O Abel é “Rei no Brasil” e merece porque, em termos profissionais, tem arrasado com toda a concorrência, sem dó nem piedade.

Desde que chegou ao seu Palmeiras que o técnico português soma títulos, prestígio e elogios (também críticas dos mais incomodados) pela forma como ganha, sobretudo sabendo que concorre com plantéis com mais história, adeptos e dinheiro. Parece fácil, mas não é. O sucesso dá muito trabalho e, no Brasil, nem se fala.

Enquanto ser humano, a ideia que tenho do Abel não podia ser melhor. É um ser humano muito bom. Tem caráter, personalidade e humildade. E é um excelente chefe de família, disso não duvido.

Recordo um episódio longínquo em que pediu-me autorização para entrar no balneário dos árbitros em Alvalade - logo após um jogo (na altura era jogador do Sporting) - para cumprimentar-nos, em particular a um dos meus colegas de equipa, de quem era amigo e conterrâneo.

Falámos durante uns minutos valentes, rimos muito, especulámos sobre o futuro, mas nunca, nem por um segundo, se falou sobre o jogo. Sobre aqueles noventa minutos que tinham terminado pouco antes. Registei aí a sua dimensão. Homem de valor.

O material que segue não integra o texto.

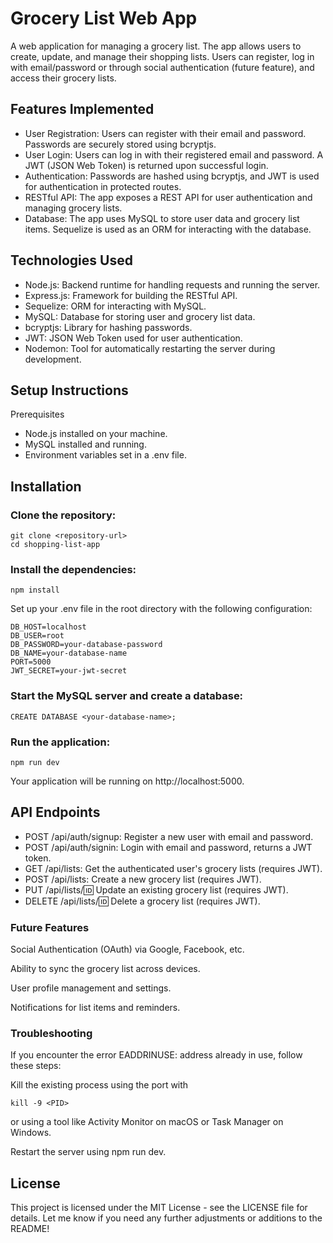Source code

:# Grocery List Web App

A web application for managing a grocery list. The app allows users to create, update, and manage their shopping lists. Users can register, log in with email/password or through social authentication (future feature), and access their grocery lists.
## Features Implemented

- User Registration: Users can register with their email and password. Passwords are securely stored using bcryptjs.
- User Login: Users can log in with their registered email and password. A JWT (JSON Web Token) is returned upon successful login.
- Authentication: Passwords are hashed using bcryptjs, and JWT is used for authentication in protected routes.
- RESTful API: The app exposes a REST API for user authentication and managing grocery lists.
- Database: The app uses MySQL to store user data and grocery list items. Sequelize is used as an ORM for interacting with the database.

## Technologies Used

- Node.js: Backend runtime for handling requests and running the server.
- Express.js: Framework for building the RESTful API.
- Sequelize: ORM for interacting with MySQL.
- MySQL: Database for storing user and grocery list data.
- bcryptjs: Library for hashing passwords.
- JWT: JSON Web Token used for user authentication.
- Nodemon: Tool for automatically restarting the server during development.

## Setup Instructions
Prerequisites

- Node.js installed on your machine.
- MySQL installed and running.
- Environment variables set in a .env file.

## Installation

### Clone the repository:

    git clone <repository-url>
    cd shopping-list-app

### Install the dependencies:

    npm install

Set up your .env file in the root directory with the following configuration:

    DB_HOST=localhost
    DB_USER=root
    DB_PASSWORD=your-database-password
    DB_NAME=your-database-name
    PORT=5000
    JWT_SECRET=your-jwt-secret

### Start the MySQL server and create a database:

    CREATE DATABASE <your-database-name>;

### Run the application:

    npm run dev

Your application will be running on http://localhost:5000.

## API Endpoints

- POST /api/auth/signup: Register a new user with email and password.
- POST /api/auth/signin: Login with email and password, returns a JWT token.
- GET /api/lists: Get the authenticated user's grocery lists (requires JWT).
- POST /api/lists: Create a new grocery list (requires JWT).
- PUT /api/lists/:id: Update an existing grocery list (requires JWT).
- DELETE /api/lists/:id: Delete a grocery list (requires JWT).

### Future Features

Social Authentication (OAuth) via Google, Facebook, etc.

Ability to sync the grocery list across devices.

User profile management and settings.

Notifications for list items and reminders.

### Troubleshooting

If you encounter the error EADDRINUSE: address already in use, follow these steps:

Kill the existing process using the port with 
    
    kill -9 <PID> 

or using a tool like Activity Monitor on macOS or Task Manager on Windows.
    
Restart the server using npm run dev.

## License

This project is licensed under the MIT License - see the LICENSE file for details.
Let me know if you need any further adjustments or additions to the README!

O Abel de hoje já é enorme, mas pode ser gigante.

Só precisa de ter maior controlo emocional quando está sob pressão. Só precisa de saber estar quando o momento aperta, quando as coisas não correm como quer. Sei que ele é inteligente o suficiente para saber disso e já ter feito essa autocrítica.

Tenho a certeza que o Abel não me levará a mal por o escrever. Faço-o na esperança ténue que leia esta crónica, porque queria mesmo muito que conseguisse dar esse pequeno grande salto rumo à excelência.

Um treinador de topo, que é um vencedor nato, um campeão a todos os níveis... deve ser sempre superior às variáveis que não controla. Às inerências do jogo. Um treinador de topo deve ser sempre (na reação e postura) maior do que tudo o que o rodeia.

Ricardo Moreira/Getty

O Abel nem sempre é. Ainda. No dia que conseguir dominar os seus impulsos mais básicos, será inatingível. Enquanto não o fizer, estará apenas a dar lenha aos muitos que o querem ver a arder na enorme fogueira que é o mundo da bola.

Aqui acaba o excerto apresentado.